Media AT&T e Time Warner: Suspense regulatório no maior negócio do ano

AT&T e Time Warner: Suspense regulatório no maior negócio do ano

Liberdade de escolha, preço e publicidade. Eis os três pilares para que os reguladores dêem luz verde à compra da Time Warner pela AT&T. A operadora já garantiu que o mercado se vai manter como até agora. O processo regulatório pode levar mais de um ano a fechar.
AT&T e Time Warner: Suspense regulatório no maior negócio do ano
REUTERS
Wilson Ledo 24 de outubro de 2016 às 22:40

É já certo que a compra da Time Warner pela AT&T terá de passar pelos reguladores da concorrência norte-americanos.

Em Novembro, há a primeira audição: está em causa o maior negócio do ano – de 85 mil milhões de dólares ou 78 mil milhões de euros – e o modo como a América vê televisão. Especialistas ouvidos pela imprensa estrangeira dividem-se: as hipóteses são as mesmas para o negócio receber luz verde... ou não.

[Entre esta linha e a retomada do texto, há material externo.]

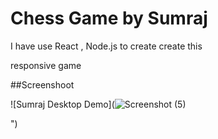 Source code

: # Chess Game by Sumraj
I have use React , Node.js to create create this 

responsive game



##Screenshoot

![Sumraj Desktop Demo](![Screenshot (5)](https://github.com/user-attachments/assets/9f5d4248-8ed4-42c4-8d2b-3739e9bd0285)

")

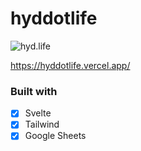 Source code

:# hyddotlife

<img src="https://github.com/PranjalAgni/pranjal.dev/assets/26196076/5432e85e-93d4-468d-a7fa-5155eb829c84" alt="hyd.life"/>

https://hyddotlife.vercel.app/


### Built with

- [x] Svelte
- [x] Tailwind
- [x] Google Sheets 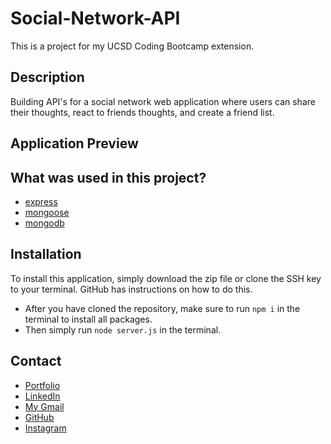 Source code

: # Social-Network-API

This is a project for my UCSD Coding Bootcamp extension. 

## Description

Building API's for a social network web application where users can share their thoughts, react to friends thoughts, and create a friend list. 

## Application Preview

## What was used in this project?

- [express](https://www.npmjs.com/package/express)
- [mongoose](https://www.npmjs.com/package/mongoose)
- [mongodb](https://www.npmjs.com/package/mongodb)

## Installation

To install this application, simply download the zip file or clone the SSH key to your terminal. GitHub has instructions on how to do this. 

- After you have cloned the repository, make sure to run `npm i` in the terminal to install all packages.
- Then simply run `node server.js` in the terminal.

## Contact

- [Portfolio](https://latommyla.github.io/TL-Portfolio/)
- [LinkedIn](https://www.linkedin.com/in/tommymla/)
- [My Gmail](mailto:tommyl.dmd@gmail.com)
- [GitHub](https://github.com/latommyla)
- [Instagram](https://instagram.com/latommyla) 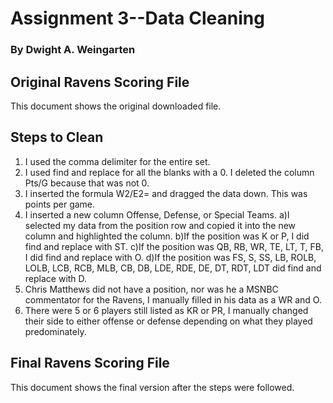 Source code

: # Assignment 3--Data Cleaning
### By Dwight A. Weingarten

## Original Ravens Scoring File

This document shows the original downloaded file.

## Steps to Clean
1) I used the comma delimiter for the entire set.
2) I used find and replace for all the blanks with a 0. I deleted the column Pts/G because that was not 0.
3) I inserted the formula W2/E2= and dragged the data down. This was points per game.
4) I inserted a new column Offense, Defense, or Special Teams.
    a)I selected my data from the position row and copied it into the new column and highlighted the column.
    b)If the position was K or P, I did find and replace with ST.
    c)If the position was QB, RB, WR, TE, LT, T, FB, I did find and replace with O.
    d)If the position was FS, S, SS, LB, ROLB, LOLB, LCB, RCB, MLB, CB, DB, LDE, RDE, DE, DT, RDT, LDT did find and replace with D.
5) Chris Matthews did not have a position, nor was he a MSNBC commentator for the Ravens, I manually filled in his data as a WR and O.
6) There were 5 or 6 players still listed as KR or PR, I manually changed their side to either offense or defense depending on what they played predominately.

## Final Ravens Scoring File

This document shows the final version after the steps were followed. 
    

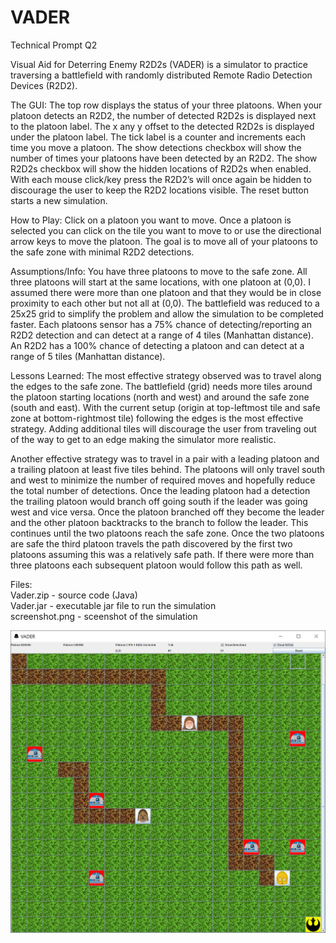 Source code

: # VADER
Technical Prompt Q2

Visual Aid for Deterring Enemy R2D2s (VADER) is a simulator to practice traversing a battlefield with randomly distributed Remote Radio Detection Devices (R2D2).  

The GUI:
The top row displays the status of your three platoons.  When your platoon detects an R2D2, the number of detected R2D2s is displayed next to the platoon label.  The x any y offset to the detected R2D2s is displayed under the platoon label.  The tick label is a counter and increments each time you move a platoon.  The show detections checkbox will show the number of times your platoons have been detected by an R2D2.  The show R2D2s checkbox will show the hidden locations of R2D2s when enabled.  With each mouse click/key press the R2D2’s will once again be hidden to discourage the user to keep the R2D2 locations visible.  The reset button starts a new simulation.

How to Play:
Click on a platoon you want to move.  Once a platoon is selected you can click on the tile you want to move to or use the directional arrow keys to move the platoon.  The goal is to move all of your platoons to the safe zone with minimal R2D2 detections.

Assumptions/Info:
You have three platoons to move to the safe zone.  All three platoons will start at the same locations, with one platoon at (0,0).  I assumed there were more than one platoon and that they would be in close proximity to each other but not all at (0,0).  The battlefield was reduced to a 25x25 grid to simplify the problem and allow the simulation to be completed faster. Each platoons sensor has a 75% chance of detecting/reporting an R2D2 detection and can detect at a range of 4 tiles (Manhattan distance).  An R2D2 has a 100% chance of detecting a platoon and can detect at a range of 5 tiles (Manhattan distance).

Lessons Learned:
The most effective strategy observed was to travel along the edges to the safe zone.  The battlefield (grid) needs more tiles around the platoon starting locations (north and west) and around the safe zone (south and east).  With the current setup (origin at top-leftmost tile and safe zone at bottom-rightmost tile) following the edges is the most effective strategy.  Adding additional tiles will discourage the user from traveling out of the way to get to an edge making the simulator more realistic.  

Another effective strategy was to travel in a pair with a leading platoon and a trailing platoon at least five tiles behind.  The platoons will only travel south and west to minimize the number of required moves and hopefully reduce the total number of detections.  Once the leading platoon had a detection the trailing platoon would branch off going south if the leader was going west and vice versa.  Once the platoon branched off they become the leader and the other platoon backtracks to the branch to follow the leader.  This continues until the two platoons reach the safe zone.  Once the two platoons are safe the third platoon travels the path discovered by the first two platoons assuming this was a relatively safe path.  If there were more than three platoons each subsequent platoon would follow this path as well.

Files:  
Vader.zip - source code (Java)  
Vader.jar - executable jar file to run the simulation  
screenshot.png - sceenshot of the simulation

![Test Image 4](https://github.com/welctb01/VADER/blob/master/screenshot.PNG)
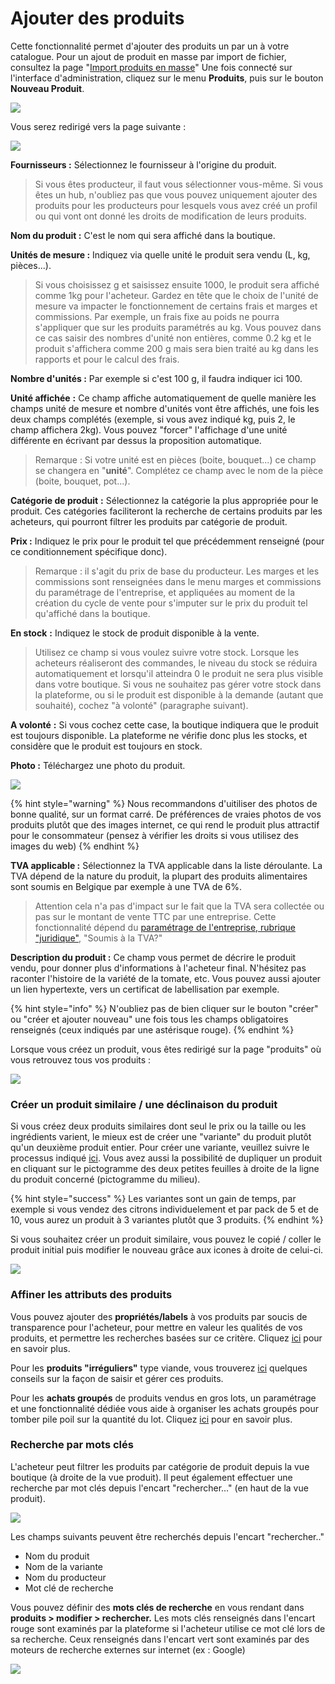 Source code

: # Ajouter des produits

Cette fonctionnalité permet d'ajouter des produits un par un à votre catalogue. Pour un ajout de produit en masse par import de fichier, consultez la page "[Import produits en masse](import-de-produits-et-catalogue.md)" Une fois connecté sur l'interface d'administration, cliquez sur le menu **Produits**, puis sur le bouton **Nouveau Produit**.

![](../../.gitbook/assets/image%20%28121%29.png)

Vous serez redirigé vers la page suivante :

![](../../.gitbook/assets/capture-du-2019-07-31-13-51-33.png)

 **Fournisseurs :** Sélectionnez le fournisseur à l'origine du produit.

> Si vous êtes producteur, il faut vous sélectionner vous-même. Si vous êtes un hub, n'oubliez pas que vous pouvez uniquement ajouter des produits pour les producteurs pour lesquels vous avez créé un profil ou qui vont ont donné les droits de modification de leurs produits.

**Nom du produit :**  C'est le nom qui sera affiché dans la boutique.

**Unités de mesure :** Indiquez via quelle unité le produit sera vendu \(L, kg, pièces...\).

> Si vous choisissez g et saisissez ensuite 1000, le produit sera affiché comme 1kg pour l'acheteur. Gardez en tête que le choix de l'unité de mesure va impacter le fonctionnement de certains frais et marges et commissions. Par exemple, un frais fixe au poids ne pourra s'appliquer que sur les produits paramétrés au kg. Vous pouvez dans ce cas saisir des nombres d'unité non entières, comme 0.2 kg et le produit s'affichera comme 200 g mais sera bien traité au kg dans les rapports et pour le calcul des frais.

**Nombre d'unités :** Par exemple si c'est 100 g, il faudra indiquer ici 100.

**Unité affichée** **:** Ce champ affiche automatiquement de quelle manière les champs unité de mesure et nombre d'unités vont être affichés, une fois les deux champs complétés \(exemple, si vous avez indiqué kg, puis 2, le champ affichera 2kg\). Vous pouvez "forcer" l'affichage d'une unité différente en écrivant par dessus la proposition automatique.

> Remarque : Si votre unité est en pièces \(boite, bouquet...\) ce champ se changera en "**unité**". Complétez ce champ avec le nom de la pièce \(boite, bouquet, pot...\).

**Catégorie de produit** **:** Sélectionnez la catégorie la plus appropriée pour le produit. Ces catégories faciliteront la recherche de certains produits par les acheteurs, qui pourront filtrer les produits par catégorie de produit.

**Prix :** Indiquez le prix pour le produit tel que précédemment renseigné \(pour ce conditionnement spécifique donc\).

> Remarque : il s'agit du prix de base du producteur. Les marges et les commissions sont renseignées dans le menu marges et commissions du paramétrage de l'entreprise, et appliquées au moment de la création du cycle de vente pour s'imputer sur le prix du produit tel qu'affiché dans la boutique.

**En stock** **:** Indiquez le stock de produit disponible à la vente.

> Utilisez ce champ si vous voulez suivre votre stock. Lorsque les acheteurs réaliseront des commandes, le niveau du stock se réduira automatiquement et lorsqu'il atteindra 0 le produit ne sera plus visible dans votre boutique. Si vous ne souhaitez pas gérer votre stock dans la plateforme, ou si le produit est disponible à la demande \(autant que souhaité\), cochez "à volonté" \(paragraphe suivant\).

**A volonté** **:**  Si vous cochez cette case, la boutique indiquera que le produit est toujours disponible. La plateforme ne vérifie donc plus les stocks, et considère que le produit est toujours en stock.

**Photo :** Téléchargez une photo du produit.

![](../../.gitbook/assets/capture-de-cran-2020-10-28-a-16.33.15.png)

{% hint style="warning" %}
Nous recommandons d'uitiliser des photos de bonne qualité, sur un format carré. De préférences de vraies photos de vos produits plutôt que des images internet, ce qui rend le produit plus attractif pour le consommateur \(pensez à vérifier les droits si vous utilisez des images du web\)
{% endhint %}



**TVA applicable :** Sélectionnez la TVA applicable dans la liste déroulante. La TVA dépend de la nature du produit, la plupart des produits alimentaires sont soumis en Belgique par exemple à une TVA de 6%. 

> Attention cela n'a pas d'impact sur le fait que la TVA sera collectée ou pas sur le montant de vente TTC par une entreprise. Cette fonctionnalité dépend du [paramétrage de l'entreprise, rubrique "juridique"](../votre-profil/parametres.md#juridique), "Soumis à la TVA?"

**Description du produit :** Ce champ vous permet de décrire le produit vendu, pour donner plus d'informations à l'acheteur final. N'hésitez pas raconter l'histoire de la variété de la tomate, etc. Vous pouvez aussi ajouter un lien hypertexte, vers un certificat de labellisation par exemple.

{% hint style="info" %}
N'oubliez pas de bien cliquer sur le bouton "créer" ou "créer et ajouter nouveau" une fois tous les champs obligatoires renseignés \(ceux indiqués par une astérisque rouge\).
{% endhint %}

Lorsque vous créez un produit, vous êtes redirigé sur la page "produits" où vous retrouvez tous vos produits :

![](../../.gitbook/assets/image%20%2813%29.png)

### Créer un produit similaire / une déclinaison du produit

Si vous créez deux produits similaires dont seul le prix ou la taille ou les ingrédients varient, le mieux est de créer une "variante" du produit plutôt qu'un deuxième produit entier. Pour créer une variante, veuillez suivre le processus indiqué [ici](product-variants.md). Vous avez aussi la possibilité de dupliquer un produit en cliquant sur le pictogramme des deux petites feuilles à droite de la ligne du produit concerné \(pictogramme du milieu\).

{% hint style="success" %}
Les variantes sont un gain de temps, par exemple si vous vendez des citrons individuelement et par pack de 5 et de 10, vous aurez un produit à 3 variantes plutôt que 3 produits.
{% endhint %}

Si vous souhaitez créer un produit similaire, vous pouvez le copié / coller le produit initial puis modifier le nouveau grâce aux icones à droite de celui-ci.

![](../../.gitbook/assets/capture-de-cran-2020-10-28-a-17.18.16.png)

### Affiner les attributs des produits

Vous pouvez ajouter des **propriétés/labels** à vos produits par soucis de transparence pour l'acheteur, pour mettre en valeur les qualités de vos produits, et permettre les recherches basées sur ce critère. Cliquez [ici](product-properties.md) pour en savoir plus.

Pour les **produits "irréguliers"** type viande, vous trouverez [ici](pricing-irregular-items-kg.md) quelques conseils sur la façon de saisir et gérer ces produits.

Pour les **achats groupés** de produits vendus en gros lots, un paramétrage et une fonctionnalité dédiée vous aide à organiser les achats groupés pour tomber pile poil sur la quantité du lot. Cliquez [ici](group-buy-for-bulk-ordering.md) pour en savoir plus.

### Recherche par mots clés

L'acheteur peut filtrer les produits par catégorie de produit depuis la vue boutique \(à droite de la vue produit\). Il peut également effectuer une recherche par mot clés depuis l'encart "rechercher..." \(en haut de la vue produit\).

![](../../.gitbook/assets/capture-de-cran-2020-10-28-a-18.16.31.png)

Les champs suivants peuvent être recherchés depuis l'encart "rechercher.."  
- Nom du produit  
- Nom de la variante  
- Nom du producteur  
- Mot clé de recherche

Vous pouvez définir des **mots clés de recherche** en vous rendant dans **produits &gt; modifier &gt; rechercher.** Les mots clés renseignés dans l'encart rouge sont examinés par la plateforme si l'acheteur utilise ce mot clé lors de sa recherche. Ceux renseignés dans l'encart vert sont examinés par des moteurs de recherche externes sur internet \(ex : Google\) 

![](../../.gitbook/assets/capture-de-cran-2020-10-28-a-18.29.06.png)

Randall Stephenson não espera um bloqueio. O CEO da AT&T fala numa "integração vertical" porque as duas empresas não concorrem directamente. A expectativa é de que o negócio esteja fechado até ao final de 2017.

A AT&T é a maior operadora de televisão paga dos Estados Unidos e conta com forte presença nas comunicações móveis. Já a Time Warner produz conteúdos, contando no catálogo com os canais HBO, CNN, TNT e as sagas de cinema Harry Potter e Batman.

Na mira dos reguladores – que não se têm mostrado favoráveis a fusões à escala nacional nos EUA – vão estar três tópicos: liberdade de escolha, preço e publicidade.

Contra o negócio já se juntaram os candidatos presidenciais Donald Trump e Hillary Clinton, criticando o risco de falta de pluralidade na informação. Outro receio é que a AT&T aproveite a sinergia para tornar os conteúdos da Time Warner mais acessíveis nas suas plataformas e suba os preços para que outras operadoras tenham estes canais. Tal acabaria por aumentar o valor a pagar pelo consumidor final no acesso aos seus concorrentes.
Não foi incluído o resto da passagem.